Agent Skill · Cockroach Labs

performing-cluster-maintenance

Manages planned cluster maintenance across all tiers. Self-Hosted covers node drain procedures for OS patching, hardware changes, and configuration updates. Advanced/BYOC covers maintenance window configuration, patch scheduling, deferral policies, and monitoring during CRL-managed maintenance. Standard and Basic maintenance is fully managed with no customer action. Use when planning maintenance, configuring maintenance windows, or preparing applications for maintenance events.

View SKILL.md on GitHub → Source repository Provider profile

Provider: Cockroach Labs Path in repo: skills/cockroachdb-operations-and-lifecycle/performing-cluster-maintenance/SKILL.md

Skill body

Performing Cluster Maintenance

Manages planned cluster maintenance across all deployment tiers. For Self-Hosted, this means draining and restarting individual nodes. For Advanced/BYOC, this means configuring and managing maintenance windows for CRL-applied patches. For Standard and Basic, maintenance is fully managed with no customer action required.

When to Use This Skill

Planning OS patching, hardware changes, or configuration updates (Self-Hosted)
Configuring or modifying a maintenance window (Advanced, BYOC)
Setting patch deferral policies (Advanced, BYOC)
Monitoring during a CRL-managed maintenance event (Advanced, BYOC)
Running pre-maintenance validation checks (Self-Hosted, Advanced, BYOC)
Understanding how maintenance affects your application (all tiers)
Preparing applications for maintenance events (all tiers)

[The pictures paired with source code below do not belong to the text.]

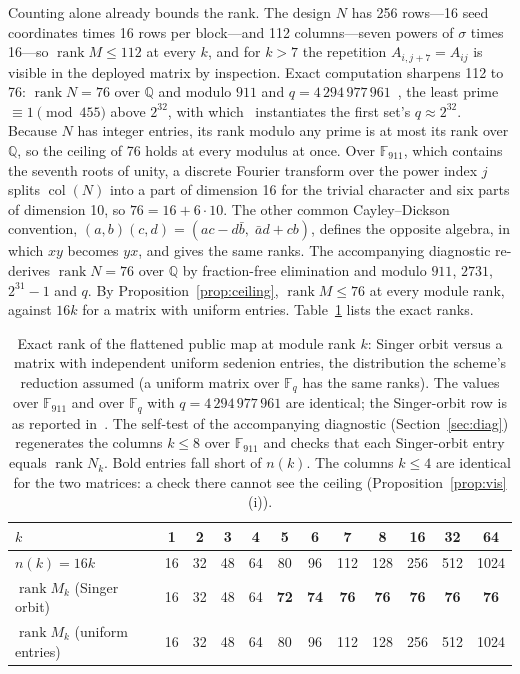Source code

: \documentclass[11pt]{article}
\makeatletter
\theoremstyle{remark}
\newcommand{\F}{\mathbb{F}}
\DeclareMathOperator{\rank}{rank}
\DeclareMathOperator{\col}{col}
\DeclareRobustCommand{\_}{%
  \edef\@tempa{\ttdefault}%
  \ifx\f@family\@tempa\char95 \else\textunderscore\fi\penalty300\relax}
\makeatother
\begin{document}
Counting alone already bounds the rank. The design $N$ has 256 rows---16 seed coordinates times 16 rows per block---and
112 columns---seven powers of $\sigma$ times 16---so $\rank M\le112$ at every $k$, and for $k>7$ the repetition
$A_{i,j+7}=A_{ij}$ is visible in the deployed matrix by inspection. Exact computation sharpens 112 to 76: $\rank N=76$
over $\mathbb{Q}$ and modulo $911$ and $q=4\,294\,977\,961$~\cite{GifNote}, the least prime $\equiv1\pmod{455}$ above
$2^{32}$, with which~\cite{GifNote} instantiates the first set's $q\approx2^{32}$. Because $N$ has integer entries, its rank
modulo any prime is at most its rank over $\mathbb{Q}$, so the ceiling of 76 holds at every modulus at once. Over
$\F_{911}$, which contains the seventh roots of unity, a discrete Fourier transform over the power index $j$ splits
$\col(N)$ into a part of dimension 16 for the trivial character and six parts of dimension 10, so $76=16+6\cdot10$.
The other common Cayley--Dickson convention, $(a,b)(c,d)=(ac-d\bar b,\;\bar a d+cb)$, defines the opposite algebra, in
which $xy$ becomes $yx$, and gives the same ranks. The accompanying diagnostic re-derives $\rank N=76$ over $\mathbb{Q}$ by fraction-free elimination
and modulo $911$, $2731$, $2^{31}-1$ and $q$. By Proposition~\ref{prop:ceiling}, $\rank M\le76$ at every module rank,
against $16k$ for a matrix with uniform entries. Table~\ref{tab:rank} lists the exact ranks.

\begin{table}[h]\centering\small
\begin{tabular}{lccccccccccc}\toprule
$k$ & 1&2&3&4&5&6&7&8&16&32&64\\\midrule
$n(k)=16k$ & 16&32&48&64&80&96&112&128&256&512&1024\\
$\rank M_k$ (Singer orbit) & 16&32&48&64&\textbf{72}&\textbf{74}&\textbf{76}&\textbf{76}&\textbf{76}&\textbf{76}&\textbf{76}\\
$\rank M_k$ (uniform entries) & 16&32&48&64&80&96&112&128&256&512&1024\\\bottomrule
\end{tabular}
\caption{Exact rank of the flattened public map at module rank $k$: Singer orbit versus a matrix with independent
uniform sedenion entries, the distribution the scheme's reduction assumed (a uniform matrix over $\F_q$ has the same
ranks). The values over $\F_{911}$ and over $\F_q$ with $q=4\,294\,977\,961$ are identical; the Singer-orbit row is as
reported in~\cite{GifNote}. The self-test of the accompanying diagnostic (Section~\ref{sec:diag}) regenerates the columns
$k\le8$ over $\F_{911}$ and checks that each Singer-orbit entry equals $\rank N_k$. Bold entries fall short of $n(k)$.
The columns $k\le4$ are identical for the two matrices: a check there cannot see the ceiling
(Proposition~\ref{prop:vis}(i)).}\label{tab:rank}
\end{table}
\end{document}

For permanent node removal: Use managing-cluster-capacity. For pre-maintenance health check: Use reviewing-cluster-health. For version upgrades: Use upgrading-cluster-version.

Step 1: Gather Context

Required Context

Question	Options	Why It Matters
Deployment tier?	Self-Hosted, Advanced, BYOC, Standard, Basic	Determines maintenance procedure
Goal?	Plan maintenance, Configure maintenance window, Defer a patch, Monitor during maintenance, Prepare application	Routes to the right procedure

Additional Context (by tier)

If Self-Hosted:

Question	Options	Why It Matters
Maintenance type?	OS patching, Hardware change, Binary upgrade, Config change, Planned restart	Affects sequencing and post-maintenance steps
Deployment platform?	Bare metal, VMs, Kubernetes (Operator/Helm/manual)	Changes drain and restart commands
Process manager?	systemd, manual, container orchestrator	Changes stop/start commands
Target node ID?	Node ID	Required for drain command
Long-running queries expected?	Yes (increase drain timeout), No (default timeout)	Determines drain-wait parameter

If Advanced or BYOC:

Question	Options	Why It Matters
Maintenance window configured?	Yes (what schedule), No	Determines if window needs setup
Patch pending?	Yes, No, Don’t know	Determines urgency
Cloud provider? (BYOC only)	AWS, GCP, Azure	For infrastructure-level monitoring

If Standard or Basic: No context needed — maintenance is fully managed.

Context-Driven Routing

Tier	Go To
Self-Hosted	Self-Hosted Node Maintenance
Advanced	Advanced Maintenance Management
BYOC	BYOC Maintenance Management
Standard	Standard Maintenance
Basic	Basic Maintenance

Self-Hosted Node Maintenance

Applies when: Tier = Self-Hosted

Self-Hosted operators manage all maintenance directly. The core operation is draining a node to safely move leases and connections before stopping it.

Pre-Maintenance Checks

Run all checks before any maintenance operation. Stop if any check fails.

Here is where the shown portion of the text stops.